Unfortunately while the character work there was excellent, the plot that they wrapped it in seems marginally less confident.

Early on, Iona is brought in for questioning, and tells them that Richard stopped breathing because he was electrocuted, all without seeing the body. Her insight is remarkable, though she never for one moment considers that she owns the murder weapon until she finds it missing later. So within a few scenes she goes from genius criminalist to air-head, in rapid progression.

What did work very well in part were the flashback elements that revealed Henry’s first wife had him committed to Bedlam, or Bethlem Royal Hospital if we’re being accurate, believing that he’d gone insane when he told her of his immortality. This betrayal provides a greater explanation of how Henry lives his life, and there probably needed to come along way before episode 8.

Disappointingly however, the house that they used in these scenes was wholly wrong for the UK, with many features that are exclusively colonial. I’ve also no idea where they got the idea to label the wagon Charing Cross Asylum, because in 1815 ‘Bedlam’ was either in Moorgate or St.
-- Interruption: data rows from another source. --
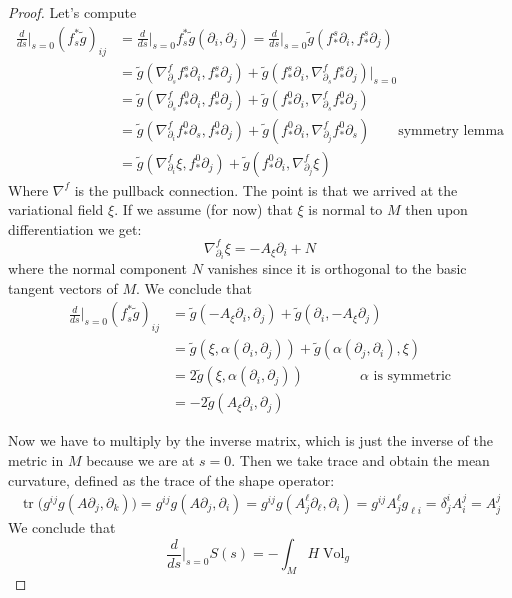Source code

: \begin{proof}
Let's compute $$
\begin{aligned}
\frac{d}{ds}\Big|_{s=0}(f_s^*\tilde{g})_{ij}
&=\frac{d}{ds}\Big|_{s=0}f_s^*\tilde{g}
\left(\partial_i,\partial_j\right)
=\frac{d}{ds}\Big|_{s=0}\tilde{g}
(f^s_*\partial_i,f^s_*\partial_j)\\
&=\tilde{g}\left(\nabla^f_{\partial_s}
f^s_*\partial_i,f^s_*\partial_j\right)
+\tilde{g}
\left(f^s_*\partial_i,\nabla^f_{\partial_s}
f_*^s\partial_j\right)\Big|_{s=0}\\
&=\tilde{g}\left(\nabla^f_{\partial_s}
f^0_*\partial_i,f_*^0\partial_j\right)
+\tilde{g}\left(f^0_*\partial_i,
\nabla^f_{\partial_s}f_*^0\partial_j\right)\\
&=\tilde{g}\left(\nabla^f_{\partial_i}
f^0_*\partial_s,f_*^0\partial_j\right)
+\tilde{g}\left(f^0_*\partial_i,
\nabla^f_{\partial_j}f_*^0\partial_s\right)
\qquad  \text{symmetry lemma} \\
&=\tilde{g}(\nabla^f_{\partial_i}\xi,
f_*^0\partial_j)
+\tilde{g}(f^0_*\partial_i,
\nabla^f_{\partial_j}\xi)\end{aligned}
$$
Where
$\nabla^f$ is the pullback connection. The
point is that we arrived at the
variational field $\xi$. If we assume (for
now) that $\xi$ is normal to $M$ then
upon differentiation we get: $$
\nabla^f_{\partial_i}\xi=-A_{\xi}\partial_i+N
$$
where the normal component $N$ vanishes since
it is orthogonal to the basic
tangent vectors of $M$. We conclude that
$$
\begin{aligned}
\frac{d}{ds}\Big|_{s=0}(f_s^*\tilde{g})_{ij}
&=\tilde{g}\left(-A_{\xi}\partial_i,
\partial_j\right)
+\tilde{g}\left(\partial_i,-A_{\xi}
\partial_j\right)\\
&=\tilde{g}(\xi,\alpha(\partial_i,\partial_j)
)
+\tilde{g}(\alpha(\partial_j,\partial_i),\xi)
\\
&=2\tilde{g}(\xi,\alpha(\partial_i,
\partial_j))\qquad\qquad
\text{$\alpha$ is symmetric}\\
&=-2\tilde{g}(A_{\xi}\partial_i,\partial_j)
\end{aligned}
$$

Now we have to multiply by the inverse
matrix, which is just the inverse of the
metric in $M$ because we are at $s=0$. Then
we take trace and obtain the mean
curvature, defined as the trace of the shape
operator:
$$
\begin{aligned}
\operatorname{tr}\Big(g^{ij}g(A
\partial_j,\partial_k)\Big)
=g^{ij}g(A \partial_j,\partial_i)
=g^{ij}g(A^\ell_j\partial_\ell,\partial_i)
=g^{ij}A^\ell_jg_{\ell i}
=\delta^{i}_jA^j_i
=A^j_j
\end{aligned}
$$
We conclude that
$$
\frac{d}{ds}\Big|_{s=0}S(s)=-\int_M H
\operatorname{Vol}_{g}
$$
\end{proof}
George’s Fields in Southwark. Historical details, never a strong point of US TV.

The flipside of Henry and Iona is the return of Abe’s ex-wife to his life, in the return of Maureen Delacroix played by the effervescent Jane Seymour. The parallel is that this is another moth-to-the-flame relationship, where Abe has been married twice to Maureen previously. If this seemed somewhat far-fetched, a good friend of mine married the same person twice, because as he put it ‘a good mistake is worth making twice’. And, most people have had a relationship that they know is bad for them, but compelling none the less. More curious was the idea that having been married twice, Henry managed somehow never to have previously met this woman thus avoiding obviously difficult questions.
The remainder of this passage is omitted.